Denote by $Q_n$ the n-dimensional hypercube. A vertex of $Q_n$ is represented by a vector of $n$ $\{0,1\}$-bits. An edge corresponding to two vertices whose vectors differ in one coordinate is represented by a bit vector with a $*$ in that coordinate. A $d$-dimensional subcube $D$ is represented by a bit vector with d $*$’s, where the vertices of $D$ are those vectors obtained by replacing the $*$’s with any combination of bits.

Now let introduce the natural order relation on subcubes of hypercube $Q_n$ by setting $x\leq y$ iff $x_i\leq y_i$ (where $*\leq 0$ and $*\leq 1$ and $0$,$1$ incomparable), thit poset of subcubes is identified with ${?,0,1}^d$ and is a face-poset of a hypercube $Q_d$.

Let me consider a map $f:S(Q_{d+k})\to S(Q_d)$ from face-poset of $Q_{d+k}$ to face-poset of $Q_d$ which is as folows:

$f$ preserves the order relation, i.e., if $x\leq y$ then $f(x)\leq f(y)$

and

if for $x\in Q_{d+k}$ holds that $f(x)\leq z$ then there exist $y\in Q_{d+k}$ such that $x\leq y$ and $f(y)=z$.

M.Winter noticed below in comments that projections, (forgeting $k$ components), are onto maps as discribed.

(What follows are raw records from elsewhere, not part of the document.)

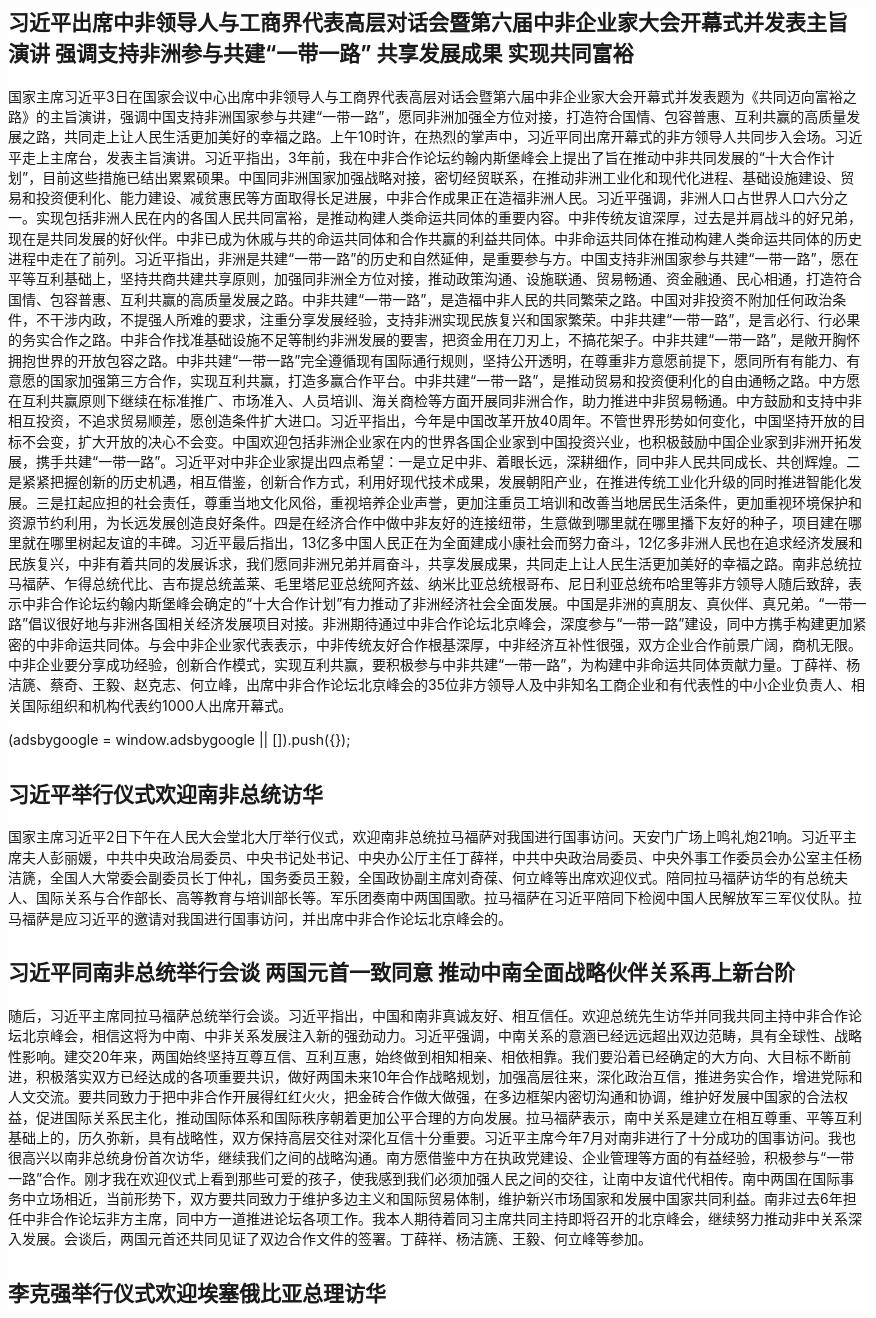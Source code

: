 
## 习近平出席中非领导人与工商界代表高层对话会暨第六届中非企业家大会开幕式并发表主旨演讲 强调支持非洲参与共建“一带一路” 共享发展成果 实现共同富裕


国家主席习近平3日在国家会议中心出席中非领导人与工商界代表高层对话会暨第六届中非企业家大会开幕式并发表题为《共同迈向富裕之路》的主旨演讲，强调中国支持非洲国家参与共建“一带一路”，愿同非洲加强全方位对接，打造符合国情、包容普惠、互利共赢的高质量发展之路，共同走上让人民生活更加美好的幸福之路。上午10时许，在热烈的掌声中，习近平同出席开幕式的非方领导人共同步入会场。习近平走上主席台，发表主旨演讲。习近平指出，3年前，我在中非合作论坛约翰内斯堡峰会上提出了旨在推动中非共同发展的“十大合作计划”，目前这些措施已结出累累硕果。中国同非洲国家加强战略对接，密切经贸联系，在推动非洲工业化和现代化进程、基础设施建设、贸易和投资便利化、能力建设、减贫惠民等方面取得长足进展，中非合作成果正在造福非洲人民。习近平强调，非洲人口占世界人口六分之一。实现包括非洲人民在内的各国人民共同富裕，是推动构建人类命运共同体的重要内容。中非传统友谊深厚，过去是并肩战斗的好兄弟，现在是共同发展的好伙伴。中非已成为休戚与共的命运共同体和合作共赢的利益共同体。中非命运共同体在推动构建人类命运共同体的历史进程中走在了前列。习近平指出，非洲是共建“一带一路”的历史和自然延伸，是重要参与方。中国支持非洲国家参与共建“一带一路”，愿在平等互利基础上，坚持共商共建共享原则，加强同非洲全方位对接，推动政策沟通、设施联通、贸易畅通、资金融通、民心相通，打造符合国情、包容普惠、互利共赢的高质量发展之路。中非共建“一带一路”，是造福中非人民的共同繁荣之路。中国对非投资不附加任何政治条件，不干涉内政，不提强人所难的要求，注重分享发展经验，支持非洲实现民族复兴和国家繁荣。中非共建“一带一路”，是言必行、行必果的务实合作之路。中非合作找准基础设施不足等制约非洲发展的要害，把资金用在刀刃上，不搞花架子。中非共建“一带一路”，是敞开胸怀拥抱世界的开放包容之路。中非共建“一带一路”完全遵循现有国际通行规则，坚持公开透明，在尊重非方意愿前提下，愿同所有有能力、有意愿的国家加强第三方合作，实现互利共赢，打造多赢合作平台。中非共建“一带一路”，是推动贸易和投资便利化的自由通畅之路。中方愿在互利共赢原则下继续在标准推广、市场准入、人员培训、海关商检等方面开展同非洲合作，助力推进中非贸易畅通。中方鼓励和支持中非相互投资，不追求贸易顺差，愿创造条件扩大进口。习近平指出，今年是中国改革开放40周年。不管世界形势如何变化，中国坚持开放的目标不会变，扩大开放的决心不会变。中国欢迎包括非洲企业家在内的世界各国企业家到中国投资兴业，也积极鼓励中国企业家到非洲开拓发展，携手共建“一带一路”。习近平对中非企业家提出四点希望：一是立足中非、着眼长远，深耕细作，同中非人民共同成长、共创辉煌。二是紧紧把握创新的历史机遇，相互借鉴，创新合作方式，利用好现代技术成果，发展朝阳产业，在推进传统工业化升级的同时推进智能化发展。三是扛起应担的社会责任，尊重当地文化风俗，重视培养企业声誉，更加注重员工培训和改善当地居民生活条件，更加重视环境保护和资源节约利用，为长远发展创造良好条件。四是在经济合作中做中非友好的连接纽带，生意做到哪里就在哪里播下友好的种子，项目建在哪里就在哪里树起友谊的丰碑。习近平最后指出，13亿多中国人民正在为全面建成小康社会而努力奋斗，12亿多非洲人民也在追求经济发展和民族复兴，中非有着共同的发展诉求，我们愿同非洲兄弟并肩奋斗，共享发展成果，共同走上让人民生活更加美好的幸福之路。南非总统拉马福萨、乍得总统代比、吉布提总统盖莱、毛里塔尼亚总统阿齐兹、纳米比亚总统根哥布、尼日利亚总统布哈里等非方领导人随后致辞，表示中非合作论坛约翰内斯堡峰会确定的“十大合作计划”有力推动了非洲经济社会全面发展。中国是非洲的真朋友、真伙伴、真兄弟。“一带一路”倡议很好地与非洲各国相关经济发展项目对接。非洲期待通过中非合作论坛北京峰会，深度参与“一带一路”建设，同中方携手构建更加紧密的中非命运共同体。与会中非企业家代表表示，中非传统友好合作根基深厚，中非经济互补性很强，双方企业合作前景广阔，商机无限。中非企业要分享成功经验，创新合作模式，实现互利共赢，要积极参与中非共建“一带一路”，为构建中非命运共同体贡献力量。丁薛祥、杨洁篪、蔡奇、王毅、赵克志、何立峰，出席中非合作论坛北京峰会的35位非方领导人及中非知名工商企业和有代表性的中小企业负责人、相关国际组织和机构代表约1000人出席开幕式。





 (adsbygoogle = window.adsbygoogle || []).push({});

 
## 习近平举行仪式欢迎南非总统访华


国家主席习近平2日下午在人民大会堂北大厅举行仪式，欢迎南非总统拉马福萨对我国进行国事访问。天安门广场上鸣礼炮21响。习近平主席夫人彭丽媛，中共中央政治局委员、中央书记处书记、中央办公厅主任丁薛祥，中共中央政治局委员、中央外事工作委员会办公室主任杨洁篪，全国人大常委会副委员长丁仲礼，国务委员王毅，全国政协副主席刘奇葆、何立峰等出席欢迎仪式。陪同拉马福萨访华的有总统夫人、国际关系与合作部长、高等教育与培训部长等。军乐团奏南中两国国歌。拉马福萨在习近平陪同下检阅中国人民解放军三军仪仗队。拉马福萨是应习近平的邀请对我国进行国事访问，并出席中非合作论坛北京峰会的。


## 习近平同南非总统举行会谈 两国元首一致同意 推动中南全面战略伙伴关系再上新台阶


随后，习近平主席同拉马福萨总统举行会谈。习近平指出，中国和南非真诚友好、相互信任。欢迎总统先生访华并同我共同主持中非合作论坛北京峰会，相信这将为中南、中非关系发展注入新的强劲动力。习近平强调，中南关系的意涵已经远远超出双边范畴，具有全球性、战略性影响。建交20年来，两国始终坚持互尊互信、互利互惠，始终做到相知相亲、相依相靠。我们要沿着已经确定的大方向、大目标不断前进，积极落实双方已经达成的各项重要共识，做好两国未来10年合作战略规划，加强高层往来，深化政治互信，推进务实合作，增进党际和人文交流。要共同致力于把中非合作开展得红红火火，把金砖合作做大做强，在多边框架内密切沟通和协调，维护好发展中国家的合法权益，促进国际关系民主化，推动国际体系和国际秩序朝着更加公平合理的方向发展。拉马福萨表示，南中关系是建立在相互尊重、平等互利基础上的，历久弥新，具有战略性，双方保持高层交往对深化互信十分重要。习近平主席今年7月对南非进行了十分成功的国事访问。我也很高兴以南非总统身份首次访华，继续我们之间的战略沟通。南方愿借鉴中方在执政党建设、企业管理等方面的有益经验，积极参与“一带一路”合作。刚才我在欢迎仪式上看到那些可爱的孩子，使我感到我们必须加强人民之间的交往，让南中友谊代代相传。南中两国在国际事务中立场相近，当前形势下，双方要共同致力于维护多边主义和国际贸易体制，维护新兴市场国家和发展中国家共同利益。南非过去6年担任中非合作论坛非方主席，同中方一道推进论坛各项工作。我本人期待着同习主席共同主持即将召开的北京峰会，继续努力推动非中关系深入发展。会谈后，两国元首还共同见证了双边合作文件的签署。丁薛祥、杨洁篪、王毅、何立峰等参加。


## 李克强举行仪式欢迎埃塞俄比亚总理访华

I am wondering what kind of such onto mapping but projections does exist for some $d$ and $k\neq 0$.

A later addition:

In particular, I am wondering if it is possible to map a face-poset of $Q_{3+k}$ to the face-poset of $Q_3$ by onto mapping as described above in such a way that inverse image of $3$-face are all of the dimension greater then $3$, and how big the dimension of such inverse images can be.

Is it true that the dimension of such inverse images is not bounded by any number by means of varying $k$, or the bound does exist?